Why? Because it has autonomous penetration capabilities — it can hack systems by itself, without a human pressing buttons. Governments are terrified. Big Tech is scrambling. Papers are being written this week about "Sovereign Assurance Boundaries" and "certificate-bound admission layers."
Meanwhile, the rest of us already have everything we need.
The uncomfortable truth
You don't need a trillion-parameter closed model to break 90% of web infrastructure. The fragility is already there — unpatched systems, misconfigured APIs, classic SQL injection, weak auth. The exploits aren't new. What's new is automation at superhuman speed.
Run Hermes or a quantized Gemma/Mistral model locally via Ollama. Give it access to tools. Let it chain exploits autonomously. You'll compromise more systems in an afternoon than a team of pentesters in a month.
The threat was never the model size. It's the unmonitored tool access.
The academic answer: too heavy
This week's research papers (He & Yu, Zhou et al.) propose elaborate solutions. Airlock-broker architectures. Certificate-bound execution contracts. PKI infrastructure for AI agents.
It's secure. It's also slow, rigid, and bureaucratic. By the time you deploy it, the agents are already running in production.
My answer: Agent Fixer Stage
I built something different. While the papers debate theory, I wrote code.
Agent Fixer Stage is a lightweight, plug-and-play output guard for multi-agent workflows. ~850 lines of Python. Zero heavy dependencies. Sub-millisecond overhead.

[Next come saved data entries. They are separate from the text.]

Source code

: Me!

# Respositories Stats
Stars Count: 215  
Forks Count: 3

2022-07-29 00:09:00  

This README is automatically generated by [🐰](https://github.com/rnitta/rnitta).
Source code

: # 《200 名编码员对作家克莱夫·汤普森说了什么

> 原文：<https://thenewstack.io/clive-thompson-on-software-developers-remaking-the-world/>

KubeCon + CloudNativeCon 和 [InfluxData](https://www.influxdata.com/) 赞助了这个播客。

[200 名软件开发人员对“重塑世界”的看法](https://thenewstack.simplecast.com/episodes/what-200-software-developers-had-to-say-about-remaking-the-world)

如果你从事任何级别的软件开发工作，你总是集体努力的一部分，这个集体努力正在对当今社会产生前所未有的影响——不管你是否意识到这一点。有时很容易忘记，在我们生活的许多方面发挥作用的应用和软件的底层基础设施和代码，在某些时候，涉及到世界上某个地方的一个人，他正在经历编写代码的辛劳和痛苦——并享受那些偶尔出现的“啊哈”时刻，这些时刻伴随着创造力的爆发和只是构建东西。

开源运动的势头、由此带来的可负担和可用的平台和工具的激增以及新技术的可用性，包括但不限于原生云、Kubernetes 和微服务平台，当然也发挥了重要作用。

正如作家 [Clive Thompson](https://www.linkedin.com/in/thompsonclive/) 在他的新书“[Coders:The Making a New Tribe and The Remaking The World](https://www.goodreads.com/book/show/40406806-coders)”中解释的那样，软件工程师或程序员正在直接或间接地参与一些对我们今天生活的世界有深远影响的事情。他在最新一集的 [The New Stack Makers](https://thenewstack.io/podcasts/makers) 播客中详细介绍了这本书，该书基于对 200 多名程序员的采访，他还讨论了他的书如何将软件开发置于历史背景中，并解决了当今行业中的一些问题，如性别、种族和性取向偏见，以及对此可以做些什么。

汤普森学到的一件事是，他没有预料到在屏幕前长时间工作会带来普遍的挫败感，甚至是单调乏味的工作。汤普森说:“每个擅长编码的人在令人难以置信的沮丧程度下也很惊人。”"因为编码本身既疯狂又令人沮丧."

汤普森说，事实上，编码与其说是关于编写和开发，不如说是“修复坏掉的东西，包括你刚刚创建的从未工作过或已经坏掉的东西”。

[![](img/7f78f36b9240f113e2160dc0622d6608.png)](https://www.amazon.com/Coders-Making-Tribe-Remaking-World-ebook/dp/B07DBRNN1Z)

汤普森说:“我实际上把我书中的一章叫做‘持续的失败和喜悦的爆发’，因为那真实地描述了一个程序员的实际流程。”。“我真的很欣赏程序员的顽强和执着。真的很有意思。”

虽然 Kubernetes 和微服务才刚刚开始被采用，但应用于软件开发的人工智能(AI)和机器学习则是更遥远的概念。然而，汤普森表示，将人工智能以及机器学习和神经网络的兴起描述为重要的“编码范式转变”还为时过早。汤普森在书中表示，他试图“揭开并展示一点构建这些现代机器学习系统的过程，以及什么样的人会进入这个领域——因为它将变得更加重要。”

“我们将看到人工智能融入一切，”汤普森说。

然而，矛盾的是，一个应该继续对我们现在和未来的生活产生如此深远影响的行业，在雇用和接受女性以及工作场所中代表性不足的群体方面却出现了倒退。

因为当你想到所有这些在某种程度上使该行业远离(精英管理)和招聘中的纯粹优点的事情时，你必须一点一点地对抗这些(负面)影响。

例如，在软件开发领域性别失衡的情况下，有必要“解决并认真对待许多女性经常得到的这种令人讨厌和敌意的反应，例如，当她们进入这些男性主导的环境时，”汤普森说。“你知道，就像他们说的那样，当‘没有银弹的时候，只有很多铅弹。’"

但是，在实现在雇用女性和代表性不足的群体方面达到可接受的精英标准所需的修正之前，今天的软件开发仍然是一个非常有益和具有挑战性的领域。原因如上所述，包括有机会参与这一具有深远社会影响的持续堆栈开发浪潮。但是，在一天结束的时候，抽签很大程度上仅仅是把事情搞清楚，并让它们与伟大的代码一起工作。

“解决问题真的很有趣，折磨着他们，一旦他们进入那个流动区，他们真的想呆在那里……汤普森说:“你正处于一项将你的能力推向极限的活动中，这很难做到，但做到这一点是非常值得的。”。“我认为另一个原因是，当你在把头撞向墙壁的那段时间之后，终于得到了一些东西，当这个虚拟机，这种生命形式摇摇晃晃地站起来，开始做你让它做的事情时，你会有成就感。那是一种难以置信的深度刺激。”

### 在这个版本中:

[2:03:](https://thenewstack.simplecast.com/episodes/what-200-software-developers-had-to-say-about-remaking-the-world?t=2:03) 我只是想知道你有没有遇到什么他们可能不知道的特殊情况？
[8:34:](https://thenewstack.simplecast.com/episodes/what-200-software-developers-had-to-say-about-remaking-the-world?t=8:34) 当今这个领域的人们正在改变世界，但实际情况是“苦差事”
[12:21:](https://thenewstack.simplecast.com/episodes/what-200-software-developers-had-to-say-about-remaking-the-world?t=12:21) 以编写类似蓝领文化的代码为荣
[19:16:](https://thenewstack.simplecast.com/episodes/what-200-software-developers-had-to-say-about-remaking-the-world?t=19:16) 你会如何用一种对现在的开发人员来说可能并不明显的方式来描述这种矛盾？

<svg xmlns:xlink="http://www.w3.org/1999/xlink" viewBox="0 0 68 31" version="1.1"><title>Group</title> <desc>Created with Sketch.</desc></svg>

from agent_fixer import AgentFixer
fixer = AgentFixer(scope="Deploy the microservice", action="clean")
result = fixer.check(agent_output)
if result.status == "rejected":
alert_security_team(result.reason, result.score)
How it works: 3 cortocalable layers
Input → [Normalize] → [Pattern Score] → [Embeddings] → Output
(5ms) (20ms) (5ms)
Happy path (clean output): Only layers 0+1 run. 0.04ms.
Suspicious output: Layer 2 kicks in. Semantic similarity check against known attack patterns.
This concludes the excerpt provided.